— Activity —
Go through the entries below and copy every line that holds the word "penetration".

= = = = = = =

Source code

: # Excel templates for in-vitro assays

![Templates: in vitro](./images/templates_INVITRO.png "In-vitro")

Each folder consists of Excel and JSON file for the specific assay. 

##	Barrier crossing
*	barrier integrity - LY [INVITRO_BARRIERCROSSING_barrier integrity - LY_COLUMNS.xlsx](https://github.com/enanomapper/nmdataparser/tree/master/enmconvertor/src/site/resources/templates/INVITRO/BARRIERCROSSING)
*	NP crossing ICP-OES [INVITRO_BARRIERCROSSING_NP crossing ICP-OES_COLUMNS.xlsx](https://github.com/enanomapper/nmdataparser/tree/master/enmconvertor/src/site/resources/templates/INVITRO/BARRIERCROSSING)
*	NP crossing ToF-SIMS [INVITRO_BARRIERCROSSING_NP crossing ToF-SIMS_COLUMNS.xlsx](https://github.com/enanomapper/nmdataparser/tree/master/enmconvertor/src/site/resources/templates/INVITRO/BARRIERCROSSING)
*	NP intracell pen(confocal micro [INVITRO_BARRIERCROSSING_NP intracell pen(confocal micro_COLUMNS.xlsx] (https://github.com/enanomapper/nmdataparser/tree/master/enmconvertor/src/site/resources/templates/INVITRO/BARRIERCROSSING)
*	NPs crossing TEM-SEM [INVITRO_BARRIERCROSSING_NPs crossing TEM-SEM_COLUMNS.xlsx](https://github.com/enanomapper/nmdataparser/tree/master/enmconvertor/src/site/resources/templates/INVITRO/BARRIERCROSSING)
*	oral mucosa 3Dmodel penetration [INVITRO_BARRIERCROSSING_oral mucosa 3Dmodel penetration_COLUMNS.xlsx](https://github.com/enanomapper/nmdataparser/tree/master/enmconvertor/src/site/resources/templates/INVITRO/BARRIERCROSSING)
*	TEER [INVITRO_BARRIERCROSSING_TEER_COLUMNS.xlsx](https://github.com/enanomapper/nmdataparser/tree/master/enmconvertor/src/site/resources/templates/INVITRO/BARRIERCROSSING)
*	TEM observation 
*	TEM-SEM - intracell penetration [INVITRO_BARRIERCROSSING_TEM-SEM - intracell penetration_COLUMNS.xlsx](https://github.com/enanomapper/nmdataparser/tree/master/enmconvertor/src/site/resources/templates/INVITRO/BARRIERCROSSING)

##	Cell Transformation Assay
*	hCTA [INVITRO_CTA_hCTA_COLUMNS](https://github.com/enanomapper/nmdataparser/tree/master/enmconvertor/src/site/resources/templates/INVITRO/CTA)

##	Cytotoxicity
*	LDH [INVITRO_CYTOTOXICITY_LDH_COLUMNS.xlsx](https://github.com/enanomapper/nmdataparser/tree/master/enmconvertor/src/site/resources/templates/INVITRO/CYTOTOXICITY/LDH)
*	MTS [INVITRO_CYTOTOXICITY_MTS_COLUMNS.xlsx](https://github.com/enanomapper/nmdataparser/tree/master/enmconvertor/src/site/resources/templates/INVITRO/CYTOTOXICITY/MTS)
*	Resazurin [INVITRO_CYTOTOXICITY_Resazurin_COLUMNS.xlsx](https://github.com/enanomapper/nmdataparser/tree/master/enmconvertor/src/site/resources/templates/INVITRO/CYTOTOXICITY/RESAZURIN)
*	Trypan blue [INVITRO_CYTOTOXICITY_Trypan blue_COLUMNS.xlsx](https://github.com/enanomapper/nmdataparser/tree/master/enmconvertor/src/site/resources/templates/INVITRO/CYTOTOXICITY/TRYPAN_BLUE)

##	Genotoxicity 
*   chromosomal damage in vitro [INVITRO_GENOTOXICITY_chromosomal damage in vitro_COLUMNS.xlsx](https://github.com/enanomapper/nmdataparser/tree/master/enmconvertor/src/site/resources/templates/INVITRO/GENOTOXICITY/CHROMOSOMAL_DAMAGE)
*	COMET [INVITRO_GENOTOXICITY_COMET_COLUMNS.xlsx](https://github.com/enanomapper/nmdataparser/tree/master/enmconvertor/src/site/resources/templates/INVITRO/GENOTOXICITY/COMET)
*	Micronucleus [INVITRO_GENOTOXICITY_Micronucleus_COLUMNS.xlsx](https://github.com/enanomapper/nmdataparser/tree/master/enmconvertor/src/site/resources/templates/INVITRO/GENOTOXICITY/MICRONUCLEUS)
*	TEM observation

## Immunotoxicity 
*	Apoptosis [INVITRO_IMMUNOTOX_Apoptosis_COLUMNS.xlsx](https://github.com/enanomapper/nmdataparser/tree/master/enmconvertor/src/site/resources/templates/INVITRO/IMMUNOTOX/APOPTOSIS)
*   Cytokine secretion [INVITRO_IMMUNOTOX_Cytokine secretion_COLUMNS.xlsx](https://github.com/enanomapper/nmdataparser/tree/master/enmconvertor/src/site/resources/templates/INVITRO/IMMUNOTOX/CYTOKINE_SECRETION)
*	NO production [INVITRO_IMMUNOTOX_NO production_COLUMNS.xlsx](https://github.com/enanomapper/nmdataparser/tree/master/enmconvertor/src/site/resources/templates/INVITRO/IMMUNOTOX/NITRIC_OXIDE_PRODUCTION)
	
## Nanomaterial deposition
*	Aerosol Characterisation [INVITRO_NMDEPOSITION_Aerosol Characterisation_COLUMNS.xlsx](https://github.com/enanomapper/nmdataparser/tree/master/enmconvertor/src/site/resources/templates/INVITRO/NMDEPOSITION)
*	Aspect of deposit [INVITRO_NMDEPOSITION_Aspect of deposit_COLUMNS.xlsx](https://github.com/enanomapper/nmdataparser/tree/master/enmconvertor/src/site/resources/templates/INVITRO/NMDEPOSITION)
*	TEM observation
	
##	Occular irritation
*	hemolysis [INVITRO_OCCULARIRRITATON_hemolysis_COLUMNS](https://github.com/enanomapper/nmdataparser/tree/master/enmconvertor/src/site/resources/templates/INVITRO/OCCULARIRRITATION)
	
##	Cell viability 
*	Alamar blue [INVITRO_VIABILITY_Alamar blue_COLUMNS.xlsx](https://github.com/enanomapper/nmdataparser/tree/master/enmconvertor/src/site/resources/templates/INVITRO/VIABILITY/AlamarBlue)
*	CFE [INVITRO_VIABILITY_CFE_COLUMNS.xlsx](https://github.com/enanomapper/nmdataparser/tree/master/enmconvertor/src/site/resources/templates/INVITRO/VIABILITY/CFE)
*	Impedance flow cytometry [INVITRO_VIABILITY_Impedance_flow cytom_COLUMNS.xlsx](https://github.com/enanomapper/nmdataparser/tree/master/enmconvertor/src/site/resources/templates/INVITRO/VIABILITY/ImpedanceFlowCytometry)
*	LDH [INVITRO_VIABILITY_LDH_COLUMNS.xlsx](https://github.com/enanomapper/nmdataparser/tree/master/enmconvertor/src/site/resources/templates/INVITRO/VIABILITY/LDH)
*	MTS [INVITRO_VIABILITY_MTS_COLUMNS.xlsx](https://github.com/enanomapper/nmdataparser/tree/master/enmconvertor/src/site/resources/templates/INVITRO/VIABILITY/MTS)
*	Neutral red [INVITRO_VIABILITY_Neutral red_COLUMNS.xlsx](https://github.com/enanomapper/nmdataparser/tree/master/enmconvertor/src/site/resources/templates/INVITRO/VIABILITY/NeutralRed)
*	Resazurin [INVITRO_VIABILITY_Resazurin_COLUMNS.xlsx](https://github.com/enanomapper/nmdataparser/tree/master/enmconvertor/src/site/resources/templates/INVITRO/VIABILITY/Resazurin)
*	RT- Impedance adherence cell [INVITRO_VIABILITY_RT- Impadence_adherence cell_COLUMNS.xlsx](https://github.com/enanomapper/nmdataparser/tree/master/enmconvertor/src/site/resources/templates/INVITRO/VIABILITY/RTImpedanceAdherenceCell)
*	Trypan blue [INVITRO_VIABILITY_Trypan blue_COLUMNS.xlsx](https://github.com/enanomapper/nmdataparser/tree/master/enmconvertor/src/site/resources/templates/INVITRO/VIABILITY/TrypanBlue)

= = = = = = =

— Worked solution —
*	oral mucosa 3Dmodel penetration [INVITRO_BARRIERCROSSING_oral mucosa 3Dmodel penetration_COLUMNS.xlsx](https://github.com/enanomapper/nmdataparser/tree/master/enmconvertor/src/site/resources/templates/INVITRO/BARRIERCROSSING)
*	TEM-SEM - intracell penetration [INVITRO_BARRIERCROSSING_TEM-SEM - intracell penetration_COLUMNS.xlsx](https://github.com/enanomapper/nmdataparser/tree/master/enmconvertor/src/site/resources/templates/INVITRO/BARRIERCROSSING)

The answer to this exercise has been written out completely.